#### Problem details
Repeat every record exactly as written, but leave out the pictures.

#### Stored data
*** Block opens ***
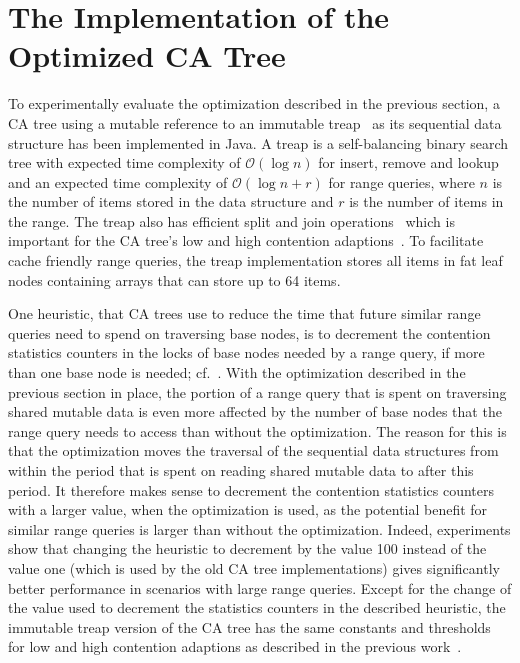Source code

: \documentclass[a4paper,UKenglish]{oasics}
\begin{document}
\section{The Implementation of the Optimized CA Tree\label{immoptimpl}}
To experimentally evaluate the optimization described in the previous section, a CA tree using a mutable reference to an immutable treap~\cite{Seidel1996} as its sequential data structure has been implemented in Java.
A treap is a self-balancing binary search tree with expected time complexity of $\mathcal{O}(\log{}n)$ for insert, remove and lookup and an expected time complexity of $\mathcal{O}(\log{}n +r)$ for range queries, where $n$ is the number of items stored in the data structure and $r$ is the number of items in the range.
The treap also has efficient split and join operations~\cite{Seidel1996} which is important for the CA tree's low and high contention adaptions~\cite{CATreeISPDC}.
To facilitate cache friendly range queries, the treap implementation stores all items in fat leaf nodes containing arrays that can store up to 64 items.


One heuristic, that CA trees use to reduce the time that future similar range queries need to spend on traversing base nodes, is to decrement the contention statistics counters in the locks of base nodes needed by a range query, if more than one base node is needed; cf.~\cite{CATreeLCPC}.
With the optimization described in the previous section in place, the portion of a range query that is spent on traversing shared mutable data is even more affected by the number of base nodes that the range query needs to access than without the optimization.
The reason for this is that the optimization moves the traversal of the sequential data structures from within the period that is spent on reading shared mutable data to after this period. 
It therefore makes sense to decrement the contention statistics counters with a larger value, when the optimization is used, as the potential benefit for similar range queries is larger than without the optimization.
Indeed, experiments show that changing the heuristic to decrement by the value 100 instead of the value one (which is used by the old CA tree implementations) gives significantly better performance in scenarios with large range queries.
Except for the change of the value used to decrement the statistics counters in the described heuristic, the immutable treap version of the CA tree has the same constants and thresholds for low and high contention adaptions as described in the previous work~\cite{CATreeLCPC}.
\end{document}
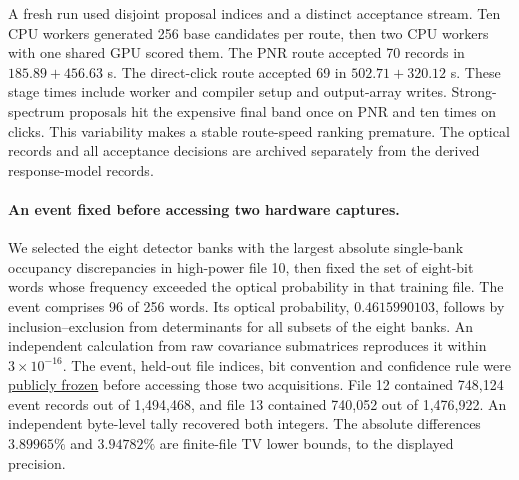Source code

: \documentclass[11pt]{article}
\begin{document}
A fresh run used disjoint proposal indices and a distinct acceptance stream. Ten CPU workers generated 256 base candidates per route, then two CPU workers with one shared GPU scored them. The PNR route accepted 70 records in $185.89+456.63$ s. The direct-click route accepted 69 in $502.71+320.12$ s. These stage times include worker and compiler setup and output-array writes. Strong-spectrum proposals hit the expensive final band once on PNR and ten times on clicks. This variability makes a stable route-speed ranking premature. The optical records and all acceptance decisions are archived separately from the derived response-model records.

\paragraph{An event fixed before accessing two hardware captures.}
We selected the eight detector banks with the largest absolute single-bank occupancy discrepancies in high-power file 10, then fixed the set of eight-bit words whose frequency exceeded the optical probability in that training file. The event comprises 96 of 256 words. Its optical probability, $0.4615990103$, follows by inclusion--exclusion from determinants for all subsets of the eight banks. An independent calculation from raw covariance submatrices reproduces it within $3\times10^{-16}$. The event, held-out file indices, bit convention and confidence rule were \href{https://github.com/qiyuanhuakai/deziroGBS/tree/bfd6320687e6a193fe4d7194c81f79e3d4688d3d/results/iteration119_weights}{publicly frozen} before accessing those two acquisitions. File 12 contained 748,124 event records out of 1,494,468, and file 13 contained 740,052 out of 1,476,922. An independent byte-level tally recovered both integers. The absolute differences $3.89965\%$ and $3.94782\%$ are finite-file TV lower bounds, to the displayed precision.
\end{document}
*** Block closes ***
#### Task result
Source code

: \documentclass[a4paper,UKenglish]{oasics}
\begin{document}
\section{The Implementation of the Optimized CA Tree\label{immoptimpl}}
To experimentally evaluate the optimization described in the previous section, a CA tree using a mutable reference to an immutable treap~\cite{Seidel1996} as its sequential data structure has been implemented in Java.
A treap is a self-balancing binary search tree with expected time complexity of $\mathcal{O}(\log{}n)$ for insert, remove and lookup and an expected time complexity of $\mathcal{O}(\log{}n +r)$ for range queries, where $n$ is the number of items stored in the data structure and $r$ is the number of items in the range.
The treap also has efficient split and join operations~\cite{Seidel1996} which is important for the CA tree's low and high contention adaptions~\cite{CATreeISPDC}.
To facilitate cache friendly range queries, the treap implementation stores all items in fat leaf nodes containing arrays that can store up to 64 items.


One heuristic, that CA trees use to reduce the time that future similar range queries need to spend on traversing base nodes, is to decrement the contention statistics counters in the locks of base nodes needed by a range query, if more than one base node is needed; cf.~\cite{CATreeLCPC}.
With the optimization described in the previous section in place, the portion of a range query that is spent on traversing shared mutable data is even more affected by the number of base nodes that the range query needs to access than without the optimization.
The reason for this is that the optimization moves the traversal of the sequential data structures from within the period that is spent on reading shared mutable data to after this period. 
It therefore makes sense to decrement the contention statistics counters with a larger value, when the optimization is used, as the potential benefit for similar range queries is larger than without the optimization.
Indeed, experiments show that changing the heuristic to decrement by the value 100 instead of the value one (which is used by the old CA tree implementations) gives significantly better performance in scenarios with large range queries.
Except for the change of the value used to decrement the statistics counters in the described heuristic, the immutable treap version of the CA tree has the same constants and thresholds for low and high contention adaptions as described in the previous work~\cite{CATreeLCPC}.
\end{document}
Source code

: \documentclass[11pt]{article}
\begin{document}
A fresh run used disjoint proposal indices and a distinct acceptance stream. Ten CPU workers generated 256 base candidates per route, then two CPU workers with one shared GPU scored them. The PNR route accepted 70 records in $185.89+456.63$ s. The direct-click route accepted 69 in $502.71+320.12$ s. These stage times include worker and compiler setup and output-array writes. Strong-spectrum proposals hit the expensive final band once on PNR and ten times on clicks. This variability makes a stable route-speed ranking premature. The optical records and all acceptance decisions are archived separately from the derived response-model records.

\paragraph{An event fixed before accessing two hardware captures.}
We selected the eight detector banks with the largest absolute single-bank occupancy discrepancies in high-power file 10, then fixed the set of eight-bit words whose frequency exceeded the optical probability in that training file. The event comprises 96 of 256 words. Its optical probability, $0.4615990103$, follows by inclusion--exclusion from determinants for all subsets of the eight banks. An independent calculation from raw covariance submatrices reproduces it within $3\times10^{-16}$. The event, held-out file indices, bit convention and confidence rule were \href{https://github.com/qiyuanhuakai/deziroGBS/tree/bfd6320687e6a193fe4d7194c81f79e3d4688d3d/results/iteration119_weights}{publicly frozen} before accessing those two acquisitions. File 12 contained 748,124 event records out of 1,494,468, and file 13 contained 740,052 out of 1,476,922. An independent byte-level tally recovered both integers. The absolute differences $3.89965\%$ and $3.94782\%$ are finite-file TV lower bounds, to the displayed precision.
\end{document}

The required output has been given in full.